Note que no período abrangido pelo último relatório de X “Relatório de TransparênciaAo analisar os esforços da UE em matéria de “moderação de conteúdo”, quase 90% dos pedidos de informação sobre os autores de discursos alegadamente “ilegais ou prejudiciais” provinham de um único país: a Alemanha. Veja o gráfico abaixo.
Note que a X também toma medidas contra publicações ou contas com "discurso ilegal ou prejudicial" que lhe são denunciadas por "indivíduos ou entidades" na UE. Essas medidas podem envolver a eliminação ou o bloqueio geográfico ("retenção") do conteúdo. Mas, como o "opções de aplicaçãoConforme indicado no relatório, isso também pode envolver várias formas de "filtragem de visibilidade" ou restrição de engajamento — "de acordo com nossa filosofia de aplicação da Liberdade de Expressão, Não de Alcance", como afirma o relatório.
Ao contrário de outras plataformas, o sistema de denúncias X identifica o país de origem das reclamações. Mais uma vez, a Alemanha lidera o ranking, com "indivíduos ou entidades" alemãs tendo submetido 42% de todas as denúncias sobre "discurso ilegal ou prejudicial" à plataforma X, e quase 50% das denúncias especificamente atribuídas a Estados-Membros. Os dados da plataforma X também atribuem algumas denúncias à União Europeia. Veja o gráfico abaixo. A Alemanha foi responsável por quase o dobro de denúncias em comparação com qualquer outro Estado-Membro — a França ficou em um distante segundo lugar — e por mais de dez vezes o número de denúncias da Itália, um país de tamanho comparável. 15% das denúncias foram atribuídas à União Europeia.
É também notável que “indivíduos ou entidades” alemãs tenham submetido, de longe, o maior número de denúncias sobre conteúdo que acarreta “efeitos negativos no discurso cívico ou nas eleições”, mais uma categoria de discurso que claramente não é ilegal em si, mas que é considerada “nociva” o suficiente sob o regime da DSA para exigir supressão. (Portanto, embora o conteúdo não seja ilegal em si, seria ilegal para as plataformas sob a DSA não o suprimirem. Essa ambiguidade está no cerne do regime de censura da DSA.) Fontes alemãs submeteram bem mais da metade de todas as denúncias desse tipo e mais de 60% das denúncias atribuídas aos Estados-membros.

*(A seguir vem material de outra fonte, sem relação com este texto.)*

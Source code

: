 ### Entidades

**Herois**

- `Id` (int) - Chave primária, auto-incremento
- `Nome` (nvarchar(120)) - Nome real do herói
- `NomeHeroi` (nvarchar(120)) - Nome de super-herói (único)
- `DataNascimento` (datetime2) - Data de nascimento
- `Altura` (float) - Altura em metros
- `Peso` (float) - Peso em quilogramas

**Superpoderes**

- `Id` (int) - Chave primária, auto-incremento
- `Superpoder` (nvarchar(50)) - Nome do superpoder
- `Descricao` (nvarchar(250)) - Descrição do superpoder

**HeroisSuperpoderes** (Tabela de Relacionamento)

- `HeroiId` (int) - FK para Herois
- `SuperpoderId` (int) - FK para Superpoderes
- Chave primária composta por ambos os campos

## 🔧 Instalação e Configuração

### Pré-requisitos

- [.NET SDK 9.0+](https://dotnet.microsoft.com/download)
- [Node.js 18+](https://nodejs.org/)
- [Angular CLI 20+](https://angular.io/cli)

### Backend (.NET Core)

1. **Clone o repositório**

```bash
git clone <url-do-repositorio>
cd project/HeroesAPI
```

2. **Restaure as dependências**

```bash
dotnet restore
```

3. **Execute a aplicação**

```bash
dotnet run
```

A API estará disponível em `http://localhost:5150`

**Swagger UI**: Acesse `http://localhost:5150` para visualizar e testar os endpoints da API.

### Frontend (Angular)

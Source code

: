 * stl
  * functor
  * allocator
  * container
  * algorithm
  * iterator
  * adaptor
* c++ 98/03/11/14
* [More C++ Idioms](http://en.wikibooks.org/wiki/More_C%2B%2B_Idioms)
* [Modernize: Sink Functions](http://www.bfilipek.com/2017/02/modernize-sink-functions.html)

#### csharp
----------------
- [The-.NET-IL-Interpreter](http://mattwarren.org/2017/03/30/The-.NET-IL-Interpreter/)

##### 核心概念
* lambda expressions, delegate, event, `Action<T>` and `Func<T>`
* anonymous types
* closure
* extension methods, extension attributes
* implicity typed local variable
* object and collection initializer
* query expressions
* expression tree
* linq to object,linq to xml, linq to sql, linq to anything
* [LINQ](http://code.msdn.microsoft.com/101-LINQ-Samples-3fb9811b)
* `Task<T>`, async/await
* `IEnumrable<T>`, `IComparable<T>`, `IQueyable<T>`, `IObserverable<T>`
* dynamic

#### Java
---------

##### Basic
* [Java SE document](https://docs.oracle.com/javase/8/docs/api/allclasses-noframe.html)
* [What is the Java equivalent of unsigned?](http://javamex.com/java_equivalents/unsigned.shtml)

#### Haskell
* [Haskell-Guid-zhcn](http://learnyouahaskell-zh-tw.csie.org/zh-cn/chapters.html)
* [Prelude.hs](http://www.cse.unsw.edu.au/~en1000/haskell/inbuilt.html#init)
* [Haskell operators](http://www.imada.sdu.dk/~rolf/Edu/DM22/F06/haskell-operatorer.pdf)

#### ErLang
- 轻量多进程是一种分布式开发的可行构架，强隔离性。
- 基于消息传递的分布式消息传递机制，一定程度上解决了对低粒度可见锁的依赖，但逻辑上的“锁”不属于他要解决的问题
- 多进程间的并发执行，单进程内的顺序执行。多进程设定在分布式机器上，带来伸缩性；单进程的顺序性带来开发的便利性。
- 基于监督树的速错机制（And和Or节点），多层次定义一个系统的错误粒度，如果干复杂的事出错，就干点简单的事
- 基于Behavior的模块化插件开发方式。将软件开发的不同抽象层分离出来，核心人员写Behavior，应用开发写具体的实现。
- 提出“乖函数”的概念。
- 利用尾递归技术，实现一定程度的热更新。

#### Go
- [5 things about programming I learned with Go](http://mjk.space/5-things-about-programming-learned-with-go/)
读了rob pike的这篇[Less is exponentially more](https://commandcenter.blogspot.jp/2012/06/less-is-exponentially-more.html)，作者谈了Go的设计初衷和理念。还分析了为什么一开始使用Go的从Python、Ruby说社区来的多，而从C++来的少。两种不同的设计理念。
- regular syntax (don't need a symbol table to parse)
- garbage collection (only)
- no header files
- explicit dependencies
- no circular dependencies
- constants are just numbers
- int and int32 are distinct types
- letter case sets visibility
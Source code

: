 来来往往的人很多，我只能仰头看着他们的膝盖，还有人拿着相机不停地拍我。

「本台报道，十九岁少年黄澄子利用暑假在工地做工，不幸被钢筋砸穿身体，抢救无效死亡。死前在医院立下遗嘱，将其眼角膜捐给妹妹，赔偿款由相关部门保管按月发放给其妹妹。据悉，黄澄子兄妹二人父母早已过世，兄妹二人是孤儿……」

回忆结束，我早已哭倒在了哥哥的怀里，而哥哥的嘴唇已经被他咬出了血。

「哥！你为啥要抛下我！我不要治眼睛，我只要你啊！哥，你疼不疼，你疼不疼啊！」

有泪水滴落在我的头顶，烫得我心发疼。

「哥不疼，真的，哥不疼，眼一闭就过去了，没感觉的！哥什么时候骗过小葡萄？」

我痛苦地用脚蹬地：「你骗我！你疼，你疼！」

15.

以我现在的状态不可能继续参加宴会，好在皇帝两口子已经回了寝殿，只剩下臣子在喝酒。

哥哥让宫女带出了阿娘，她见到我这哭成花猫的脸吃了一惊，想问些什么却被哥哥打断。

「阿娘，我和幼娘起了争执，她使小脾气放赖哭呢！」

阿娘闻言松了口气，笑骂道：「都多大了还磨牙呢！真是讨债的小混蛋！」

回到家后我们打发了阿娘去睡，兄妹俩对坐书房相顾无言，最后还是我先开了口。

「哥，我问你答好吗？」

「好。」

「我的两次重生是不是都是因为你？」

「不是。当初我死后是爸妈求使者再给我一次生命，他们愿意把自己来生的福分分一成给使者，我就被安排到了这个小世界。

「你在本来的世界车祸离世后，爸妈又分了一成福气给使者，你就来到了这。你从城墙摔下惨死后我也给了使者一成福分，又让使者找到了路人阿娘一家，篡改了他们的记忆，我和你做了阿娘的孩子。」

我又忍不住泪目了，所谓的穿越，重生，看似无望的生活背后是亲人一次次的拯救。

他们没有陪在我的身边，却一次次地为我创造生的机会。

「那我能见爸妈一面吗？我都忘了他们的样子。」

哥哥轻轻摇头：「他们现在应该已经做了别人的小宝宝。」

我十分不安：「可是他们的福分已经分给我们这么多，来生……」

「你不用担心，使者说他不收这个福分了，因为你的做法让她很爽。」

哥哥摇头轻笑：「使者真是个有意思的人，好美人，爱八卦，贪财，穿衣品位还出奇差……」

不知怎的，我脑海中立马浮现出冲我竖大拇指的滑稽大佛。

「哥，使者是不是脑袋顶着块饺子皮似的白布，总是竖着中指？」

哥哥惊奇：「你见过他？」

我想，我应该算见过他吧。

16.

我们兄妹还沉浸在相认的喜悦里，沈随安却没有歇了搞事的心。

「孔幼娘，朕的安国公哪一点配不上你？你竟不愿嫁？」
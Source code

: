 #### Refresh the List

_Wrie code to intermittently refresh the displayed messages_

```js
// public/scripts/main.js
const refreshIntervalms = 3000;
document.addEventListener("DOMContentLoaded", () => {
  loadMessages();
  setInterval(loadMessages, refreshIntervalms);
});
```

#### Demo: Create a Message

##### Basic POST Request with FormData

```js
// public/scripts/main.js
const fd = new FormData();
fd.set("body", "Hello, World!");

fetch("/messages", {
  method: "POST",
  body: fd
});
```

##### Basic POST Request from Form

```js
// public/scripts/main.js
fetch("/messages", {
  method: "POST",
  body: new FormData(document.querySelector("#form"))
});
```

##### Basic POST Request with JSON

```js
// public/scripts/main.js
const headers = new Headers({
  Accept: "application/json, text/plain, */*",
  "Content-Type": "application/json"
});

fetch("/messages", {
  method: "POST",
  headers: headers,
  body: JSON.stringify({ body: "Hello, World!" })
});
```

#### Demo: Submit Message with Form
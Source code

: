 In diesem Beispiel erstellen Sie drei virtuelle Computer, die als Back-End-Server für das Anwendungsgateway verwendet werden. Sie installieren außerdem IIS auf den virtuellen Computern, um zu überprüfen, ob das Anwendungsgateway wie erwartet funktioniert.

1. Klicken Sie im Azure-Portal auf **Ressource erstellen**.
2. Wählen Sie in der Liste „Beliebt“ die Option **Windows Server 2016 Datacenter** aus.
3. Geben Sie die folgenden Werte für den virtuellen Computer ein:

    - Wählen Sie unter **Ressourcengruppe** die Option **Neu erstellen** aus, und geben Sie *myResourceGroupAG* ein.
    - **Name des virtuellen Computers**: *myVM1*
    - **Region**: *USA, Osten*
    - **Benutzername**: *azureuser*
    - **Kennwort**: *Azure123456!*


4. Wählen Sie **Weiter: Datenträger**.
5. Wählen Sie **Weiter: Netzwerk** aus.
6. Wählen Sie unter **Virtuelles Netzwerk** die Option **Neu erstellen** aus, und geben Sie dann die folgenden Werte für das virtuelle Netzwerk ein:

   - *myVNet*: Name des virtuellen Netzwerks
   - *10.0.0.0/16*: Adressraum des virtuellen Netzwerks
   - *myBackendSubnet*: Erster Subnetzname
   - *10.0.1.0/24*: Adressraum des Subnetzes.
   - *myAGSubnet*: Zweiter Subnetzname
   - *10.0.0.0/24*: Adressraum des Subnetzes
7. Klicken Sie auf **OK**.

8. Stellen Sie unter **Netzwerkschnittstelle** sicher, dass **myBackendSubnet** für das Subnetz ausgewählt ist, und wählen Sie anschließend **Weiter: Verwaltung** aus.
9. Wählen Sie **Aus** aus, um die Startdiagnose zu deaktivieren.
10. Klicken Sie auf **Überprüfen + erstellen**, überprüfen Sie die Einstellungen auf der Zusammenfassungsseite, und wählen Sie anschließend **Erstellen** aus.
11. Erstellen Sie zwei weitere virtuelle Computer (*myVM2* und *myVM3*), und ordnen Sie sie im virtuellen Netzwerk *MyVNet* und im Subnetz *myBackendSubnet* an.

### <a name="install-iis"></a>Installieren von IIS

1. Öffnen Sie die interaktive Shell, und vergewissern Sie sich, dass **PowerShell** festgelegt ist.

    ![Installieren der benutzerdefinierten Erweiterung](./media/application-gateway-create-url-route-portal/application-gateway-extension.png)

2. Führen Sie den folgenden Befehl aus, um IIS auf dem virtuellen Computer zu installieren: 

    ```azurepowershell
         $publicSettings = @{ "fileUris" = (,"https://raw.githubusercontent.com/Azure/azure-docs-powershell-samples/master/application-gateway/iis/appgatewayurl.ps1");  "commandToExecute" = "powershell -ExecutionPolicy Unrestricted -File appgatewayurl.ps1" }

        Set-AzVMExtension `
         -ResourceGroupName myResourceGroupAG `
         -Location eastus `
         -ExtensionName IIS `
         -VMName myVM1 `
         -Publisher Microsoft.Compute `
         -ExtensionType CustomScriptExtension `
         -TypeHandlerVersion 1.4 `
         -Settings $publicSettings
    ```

Por fim, vale ressaltar, ainda que brevemente, que a grande maioria dessas denúncias e das respectivas “ações punitivas” envolve, sem dúvida, conteúdo em inglês. Isso pode ser constatado pelo fato de que quase 90% da “equipe de moderação de conteúdo” da empresa X é composta por falantes de inglês. O “idioma principal” de 1535 dos 1726 membros da equipe é o inglês, como demonstra o gráfico abaixo.
Mas por que a Alemanha ou a UE deveriam ter qualquer jurisdição sobre o discurso em língua inglesa? Desnecessário dizer que os alemães não são, via de regra, falantes nativos de inglês e apenas 1.5% da população total da UE tem o inglês como língua materna.
Em todo caso, duas coisas são muito claras no “Transparency Report” de X. Uma é que a “plataforma de liberdade de expressão” de Elon Musk não é isso e está, de fato, dedicando enormes recursos, tanto em termos de censores humanos “treinados” quanto de programação, para cumprir o regime de censura da UE. E a outra é que a Alemanha é a campeã indiscutível da censura online da UE — e, portanto, sem dúvida, do mundo.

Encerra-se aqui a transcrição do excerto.